At the time of creating this web scraper, the OneMap API was down and therefore unavailble. As an alternative, I found a website https://www.latlong.net/convert-address-to-lat-long.html that would allow me to search and retrieve the coordinates of each mall. However, I found that the search was more accurate when I used both the mall name and its postal code. Thus, I needed to first retrieve the postal codes of shopping malls.
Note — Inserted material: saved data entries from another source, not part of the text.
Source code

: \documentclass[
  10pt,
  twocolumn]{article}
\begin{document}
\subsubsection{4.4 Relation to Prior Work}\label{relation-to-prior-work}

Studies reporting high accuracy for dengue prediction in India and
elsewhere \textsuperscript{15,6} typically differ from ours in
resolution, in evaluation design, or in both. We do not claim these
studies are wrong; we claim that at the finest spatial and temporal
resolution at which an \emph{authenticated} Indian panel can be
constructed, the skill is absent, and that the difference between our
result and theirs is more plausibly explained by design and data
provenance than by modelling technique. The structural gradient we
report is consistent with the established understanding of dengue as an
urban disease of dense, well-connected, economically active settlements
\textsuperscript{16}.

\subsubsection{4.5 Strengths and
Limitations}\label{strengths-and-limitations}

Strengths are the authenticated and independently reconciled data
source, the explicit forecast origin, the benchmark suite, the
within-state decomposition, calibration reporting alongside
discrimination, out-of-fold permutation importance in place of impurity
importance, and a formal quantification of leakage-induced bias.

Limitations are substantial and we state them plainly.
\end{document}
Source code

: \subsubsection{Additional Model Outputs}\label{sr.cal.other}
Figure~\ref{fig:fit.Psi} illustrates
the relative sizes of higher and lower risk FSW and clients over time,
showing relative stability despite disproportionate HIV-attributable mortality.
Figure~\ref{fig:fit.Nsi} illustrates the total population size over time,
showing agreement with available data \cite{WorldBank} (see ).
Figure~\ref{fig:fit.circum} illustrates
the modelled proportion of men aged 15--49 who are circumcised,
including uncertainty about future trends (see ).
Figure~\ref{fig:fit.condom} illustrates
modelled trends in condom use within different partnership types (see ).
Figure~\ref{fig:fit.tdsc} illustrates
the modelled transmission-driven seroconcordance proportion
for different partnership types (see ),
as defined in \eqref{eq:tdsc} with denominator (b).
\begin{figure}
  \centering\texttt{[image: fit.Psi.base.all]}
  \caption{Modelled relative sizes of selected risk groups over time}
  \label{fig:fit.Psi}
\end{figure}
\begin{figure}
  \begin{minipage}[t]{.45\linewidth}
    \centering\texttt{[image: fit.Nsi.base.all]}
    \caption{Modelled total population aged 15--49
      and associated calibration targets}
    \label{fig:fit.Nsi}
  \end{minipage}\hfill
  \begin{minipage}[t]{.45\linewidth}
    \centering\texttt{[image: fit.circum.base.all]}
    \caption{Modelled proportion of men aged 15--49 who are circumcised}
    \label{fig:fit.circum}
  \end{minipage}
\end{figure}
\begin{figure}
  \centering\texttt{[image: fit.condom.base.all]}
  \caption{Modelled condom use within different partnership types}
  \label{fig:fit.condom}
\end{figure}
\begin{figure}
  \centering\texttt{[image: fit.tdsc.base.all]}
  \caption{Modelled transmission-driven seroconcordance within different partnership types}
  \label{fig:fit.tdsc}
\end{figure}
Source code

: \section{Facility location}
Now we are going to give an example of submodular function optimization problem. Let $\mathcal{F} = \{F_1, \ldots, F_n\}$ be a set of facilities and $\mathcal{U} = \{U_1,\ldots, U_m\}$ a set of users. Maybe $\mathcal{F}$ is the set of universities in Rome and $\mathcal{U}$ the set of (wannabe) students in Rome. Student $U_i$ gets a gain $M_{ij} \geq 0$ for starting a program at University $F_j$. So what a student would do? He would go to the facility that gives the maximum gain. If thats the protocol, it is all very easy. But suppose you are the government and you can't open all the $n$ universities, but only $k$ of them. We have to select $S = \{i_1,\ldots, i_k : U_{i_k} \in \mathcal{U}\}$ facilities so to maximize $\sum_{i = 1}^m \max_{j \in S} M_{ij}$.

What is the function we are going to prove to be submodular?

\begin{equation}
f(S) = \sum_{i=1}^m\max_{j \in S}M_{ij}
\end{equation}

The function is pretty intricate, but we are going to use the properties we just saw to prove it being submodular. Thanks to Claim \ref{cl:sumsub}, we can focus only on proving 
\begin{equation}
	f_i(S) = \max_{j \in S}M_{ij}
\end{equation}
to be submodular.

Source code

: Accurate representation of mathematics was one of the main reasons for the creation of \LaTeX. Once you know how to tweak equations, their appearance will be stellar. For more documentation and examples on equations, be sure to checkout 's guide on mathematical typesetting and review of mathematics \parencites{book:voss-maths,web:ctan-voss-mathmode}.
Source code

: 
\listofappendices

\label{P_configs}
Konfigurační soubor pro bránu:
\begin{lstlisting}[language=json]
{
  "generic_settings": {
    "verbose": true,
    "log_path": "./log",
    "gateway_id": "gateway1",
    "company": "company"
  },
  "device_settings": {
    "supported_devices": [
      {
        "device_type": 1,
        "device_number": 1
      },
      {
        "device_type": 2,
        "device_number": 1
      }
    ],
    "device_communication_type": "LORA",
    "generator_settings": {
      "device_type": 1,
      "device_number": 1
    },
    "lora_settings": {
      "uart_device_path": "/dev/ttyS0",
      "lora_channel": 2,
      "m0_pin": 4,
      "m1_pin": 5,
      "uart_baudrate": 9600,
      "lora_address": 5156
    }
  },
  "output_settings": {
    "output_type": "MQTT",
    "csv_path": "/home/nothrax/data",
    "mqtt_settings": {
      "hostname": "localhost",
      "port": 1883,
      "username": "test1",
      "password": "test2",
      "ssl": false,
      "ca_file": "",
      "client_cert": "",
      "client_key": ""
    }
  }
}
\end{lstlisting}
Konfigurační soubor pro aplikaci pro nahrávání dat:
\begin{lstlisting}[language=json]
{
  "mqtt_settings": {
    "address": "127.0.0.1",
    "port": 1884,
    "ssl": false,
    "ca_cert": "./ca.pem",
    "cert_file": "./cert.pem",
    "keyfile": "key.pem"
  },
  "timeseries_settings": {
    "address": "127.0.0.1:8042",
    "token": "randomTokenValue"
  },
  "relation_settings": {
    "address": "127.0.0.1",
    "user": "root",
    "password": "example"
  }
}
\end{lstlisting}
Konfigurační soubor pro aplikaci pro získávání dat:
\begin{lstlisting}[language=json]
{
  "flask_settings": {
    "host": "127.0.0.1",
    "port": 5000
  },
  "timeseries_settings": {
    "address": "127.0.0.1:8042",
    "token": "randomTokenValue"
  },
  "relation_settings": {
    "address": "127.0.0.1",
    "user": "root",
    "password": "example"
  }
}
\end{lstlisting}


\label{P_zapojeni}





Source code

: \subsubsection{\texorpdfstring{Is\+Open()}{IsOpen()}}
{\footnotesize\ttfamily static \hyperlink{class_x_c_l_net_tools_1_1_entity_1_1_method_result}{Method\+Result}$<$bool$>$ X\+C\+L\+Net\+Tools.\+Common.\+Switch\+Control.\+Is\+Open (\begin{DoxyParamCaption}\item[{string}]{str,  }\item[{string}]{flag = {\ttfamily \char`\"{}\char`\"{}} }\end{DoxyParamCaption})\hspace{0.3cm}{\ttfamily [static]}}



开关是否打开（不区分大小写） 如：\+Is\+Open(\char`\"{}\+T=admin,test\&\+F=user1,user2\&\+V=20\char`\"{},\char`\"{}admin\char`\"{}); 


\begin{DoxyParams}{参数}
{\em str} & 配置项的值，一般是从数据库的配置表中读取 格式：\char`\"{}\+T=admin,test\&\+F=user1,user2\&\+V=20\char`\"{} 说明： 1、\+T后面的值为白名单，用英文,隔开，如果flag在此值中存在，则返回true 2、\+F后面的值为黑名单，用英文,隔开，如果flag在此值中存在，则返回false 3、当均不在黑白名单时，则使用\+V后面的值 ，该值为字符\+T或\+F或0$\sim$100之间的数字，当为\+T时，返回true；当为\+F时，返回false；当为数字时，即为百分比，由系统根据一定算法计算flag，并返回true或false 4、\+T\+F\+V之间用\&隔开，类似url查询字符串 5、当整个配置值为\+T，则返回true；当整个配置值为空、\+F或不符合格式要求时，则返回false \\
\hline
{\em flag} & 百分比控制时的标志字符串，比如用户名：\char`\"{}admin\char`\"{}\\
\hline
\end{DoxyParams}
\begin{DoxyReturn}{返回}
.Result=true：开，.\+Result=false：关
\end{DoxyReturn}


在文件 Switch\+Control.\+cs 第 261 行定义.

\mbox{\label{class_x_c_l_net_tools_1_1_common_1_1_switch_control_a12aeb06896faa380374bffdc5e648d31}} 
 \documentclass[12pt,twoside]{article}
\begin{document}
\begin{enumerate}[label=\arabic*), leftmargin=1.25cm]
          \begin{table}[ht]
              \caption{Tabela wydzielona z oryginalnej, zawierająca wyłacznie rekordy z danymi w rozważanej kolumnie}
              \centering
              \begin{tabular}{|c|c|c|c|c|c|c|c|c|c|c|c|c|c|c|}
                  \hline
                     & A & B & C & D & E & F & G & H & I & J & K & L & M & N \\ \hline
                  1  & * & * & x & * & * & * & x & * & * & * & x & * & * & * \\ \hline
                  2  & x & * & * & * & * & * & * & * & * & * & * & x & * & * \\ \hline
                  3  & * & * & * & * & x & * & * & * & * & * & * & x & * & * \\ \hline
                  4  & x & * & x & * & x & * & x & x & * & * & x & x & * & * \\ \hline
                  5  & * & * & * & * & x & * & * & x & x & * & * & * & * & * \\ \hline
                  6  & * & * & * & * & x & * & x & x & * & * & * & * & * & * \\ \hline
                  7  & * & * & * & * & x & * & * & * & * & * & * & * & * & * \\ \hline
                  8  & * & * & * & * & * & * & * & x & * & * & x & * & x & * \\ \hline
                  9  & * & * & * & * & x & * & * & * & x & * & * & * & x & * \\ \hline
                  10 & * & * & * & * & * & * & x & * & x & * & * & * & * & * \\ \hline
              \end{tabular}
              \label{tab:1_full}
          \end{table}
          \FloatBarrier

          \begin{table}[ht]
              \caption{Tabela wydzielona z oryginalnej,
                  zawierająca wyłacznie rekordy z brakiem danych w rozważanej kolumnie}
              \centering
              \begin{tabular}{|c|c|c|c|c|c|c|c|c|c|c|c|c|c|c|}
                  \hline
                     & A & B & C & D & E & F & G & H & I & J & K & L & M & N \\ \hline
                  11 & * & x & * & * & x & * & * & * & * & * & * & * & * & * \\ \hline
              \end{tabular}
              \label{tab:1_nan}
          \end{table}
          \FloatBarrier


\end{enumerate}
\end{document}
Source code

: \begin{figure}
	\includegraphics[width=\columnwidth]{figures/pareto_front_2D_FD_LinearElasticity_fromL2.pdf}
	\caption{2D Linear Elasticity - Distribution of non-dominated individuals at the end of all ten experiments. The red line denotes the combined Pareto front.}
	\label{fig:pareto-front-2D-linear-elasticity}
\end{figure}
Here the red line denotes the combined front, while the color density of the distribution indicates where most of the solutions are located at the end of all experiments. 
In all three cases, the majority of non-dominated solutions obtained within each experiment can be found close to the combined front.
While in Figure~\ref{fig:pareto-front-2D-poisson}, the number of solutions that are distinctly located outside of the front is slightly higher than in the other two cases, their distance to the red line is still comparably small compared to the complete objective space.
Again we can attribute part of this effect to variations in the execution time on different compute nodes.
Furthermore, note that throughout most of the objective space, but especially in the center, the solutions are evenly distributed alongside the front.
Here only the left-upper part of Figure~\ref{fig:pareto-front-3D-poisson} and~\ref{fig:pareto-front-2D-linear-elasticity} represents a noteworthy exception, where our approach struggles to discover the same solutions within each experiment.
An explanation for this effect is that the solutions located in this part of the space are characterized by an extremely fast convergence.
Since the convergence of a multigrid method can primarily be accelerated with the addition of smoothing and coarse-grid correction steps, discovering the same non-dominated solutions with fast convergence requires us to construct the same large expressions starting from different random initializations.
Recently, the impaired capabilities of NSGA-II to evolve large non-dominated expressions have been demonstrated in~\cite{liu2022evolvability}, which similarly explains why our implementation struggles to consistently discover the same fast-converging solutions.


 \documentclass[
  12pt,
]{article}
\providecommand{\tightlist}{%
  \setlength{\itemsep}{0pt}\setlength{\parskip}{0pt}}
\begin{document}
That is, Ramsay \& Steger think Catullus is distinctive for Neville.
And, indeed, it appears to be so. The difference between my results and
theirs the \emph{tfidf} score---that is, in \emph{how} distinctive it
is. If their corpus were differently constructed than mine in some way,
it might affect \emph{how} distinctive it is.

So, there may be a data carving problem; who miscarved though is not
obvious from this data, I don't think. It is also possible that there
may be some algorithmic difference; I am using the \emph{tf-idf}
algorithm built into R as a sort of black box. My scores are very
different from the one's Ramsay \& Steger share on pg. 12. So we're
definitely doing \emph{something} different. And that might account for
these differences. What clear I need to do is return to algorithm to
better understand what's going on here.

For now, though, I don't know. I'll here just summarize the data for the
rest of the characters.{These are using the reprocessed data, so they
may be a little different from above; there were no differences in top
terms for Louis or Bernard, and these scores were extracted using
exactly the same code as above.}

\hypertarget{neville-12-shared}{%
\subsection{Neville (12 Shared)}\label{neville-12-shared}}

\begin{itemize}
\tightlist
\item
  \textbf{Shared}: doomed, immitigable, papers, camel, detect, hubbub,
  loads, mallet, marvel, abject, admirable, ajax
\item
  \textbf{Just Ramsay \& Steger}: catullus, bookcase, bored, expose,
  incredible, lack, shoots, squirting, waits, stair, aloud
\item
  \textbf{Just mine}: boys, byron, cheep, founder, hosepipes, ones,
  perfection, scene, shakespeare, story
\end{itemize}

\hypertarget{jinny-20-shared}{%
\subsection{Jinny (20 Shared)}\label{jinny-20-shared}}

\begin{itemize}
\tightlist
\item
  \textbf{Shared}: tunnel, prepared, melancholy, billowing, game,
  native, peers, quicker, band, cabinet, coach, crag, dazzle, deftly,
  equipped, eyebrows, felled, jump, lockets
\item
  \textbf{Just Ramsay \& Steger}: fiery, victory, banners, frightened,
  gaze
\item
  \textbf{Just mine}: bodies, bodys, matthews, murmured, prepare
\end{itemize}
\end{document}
<h4> Retrieve Postal Codes for Shopping Malls </h4>

The postal codes of malls were retrieved from the 'buildings.json' file on https://github.com/xkjyeah/singapore-postal-codes/blob/master/download_postal_codes.py

In [20]:
# Import libraries
import json
import csv
from googlesearch import search

ModuleNotFoundError: No module named 'googlesearch'

In [21]:
with open("buildings.json", "r") as f:
    datastore = json.load(f)

FileNotFoundError: [Errno 2] No such file or directory: 'buildings.json'

In [None]:
# View datastore
datastore

In [None]:
# Retrieve mall coordinates from datastore
mall_codes = {}
MISSING = 1

for mall in malls_sliced:
    for i in range(len(datastore)):
        if mall in datastore[i]['BUILDING'].upper():
            mall_codes[mall] = datastore[i]['POSTAL']
    if mall not in mall_codes.keys():
        mall_codes[mall] = MISSING

In [None]:
mall_codes

In [None]:
# Retrieve the list of malls with coordinates not in database
missing_mall_codes = []
for mall in mall_codes:
    if mall_codes[mall] == MISSING:
        missing_mall_codes.append(mall)

In [None]:
missing_mall_codes

In [None]:
# Find postal codes for misisng malls
for mall in missing_mall_codes:
    query = mall.lower() + " postal code"
    for j in search(query, tld="co.in", num=10, stop=1, pause=2): 
        print(mall + ": " + j)

In [None]:
# Add coordinates based on searches
mall_codes['CITY GATE MALL'] = '199597'
mall_codes['CITY VIBE'] = '129581'
mall_codes['CLARKE QUAY CENTRAL'] = '059815'
mall_codes['FERNVALE POINT'] = '791436'
mall_codes['GV YISHUN'] = '768794'
mall_codes['HOLLAND VILLAGE SHOPPING MALL'] = '278967'
mall_codes['JURONG ENTERTAINMENT CENTRE'] = '609731'
mall_codes['MARINA BAY FINANCIAL CENTRE TOWER 3'] = '018982'
mall_codes['MUSTAFA SHOPPING CENTRE'] = '207704'
mall_codes['ORCHARD MIDPOINT'] = '238852'
mall_codes['SHAW HOUSE AND CENTRE'] = '238868'
mall_codes['TEKKA CENTRE'] = '210665'
mall_codes["UNITED SQUARE SHOPPING MALL"] = '307591'
mall_codes["YUE HWA BUILDING"] = '059805'
mall_codes["MYVILLAGE @ SERANGOON"] = '556679'

<h4> Getting Coordinates from Postal Codes using Selenium Webdriver </h4>

I then used the selenium webdriver to create an automatic fetcher for the coordinates of malls based on the mall name and postal code retrieved. This final list was exported to csv. 

In [None]:
# Import webdriver
from selenium import webdriver
from selenium.webdriver.common.desired_capabilities import DesiredCapabilities
from selenium.webdriver.common.alert import Alert

# Import pandas
import pandas as pd

# Import time
import time

In [None]:
# Create mall list with latitude and longitude
malls_lat_long = []

for mall in mall_codes.keys():
    search_term = mall + " Singapore " + mall_codes[mall]
    
    # Create browser
    cap = DesiredCapabilities().FIREFOX
    cap["marionette"] = False
    browser = webdriver.Firefox(capabilities=cap, executable_path="C:\\path\\to\\geckodriver.exe")
    browser.get("https://www.latlong.net/convert-address-to-lat-long.html")
    
    # input search text into search bar
    search_bar = browser.find_element_by_xpath("//input[@placeholder='Type address here to get lat long']")
    search_bar.send_keys(search_term)
    search_bar.submit()

    time.sleep(8)

    # get latitude and longitude
    lat_long = browser.find_element_by_id('latlngspan')
    lat_long_strip = lat_long.text.strip('() ').split(',')
    lat_long_clean = [float(n) for n in lat_long_strip]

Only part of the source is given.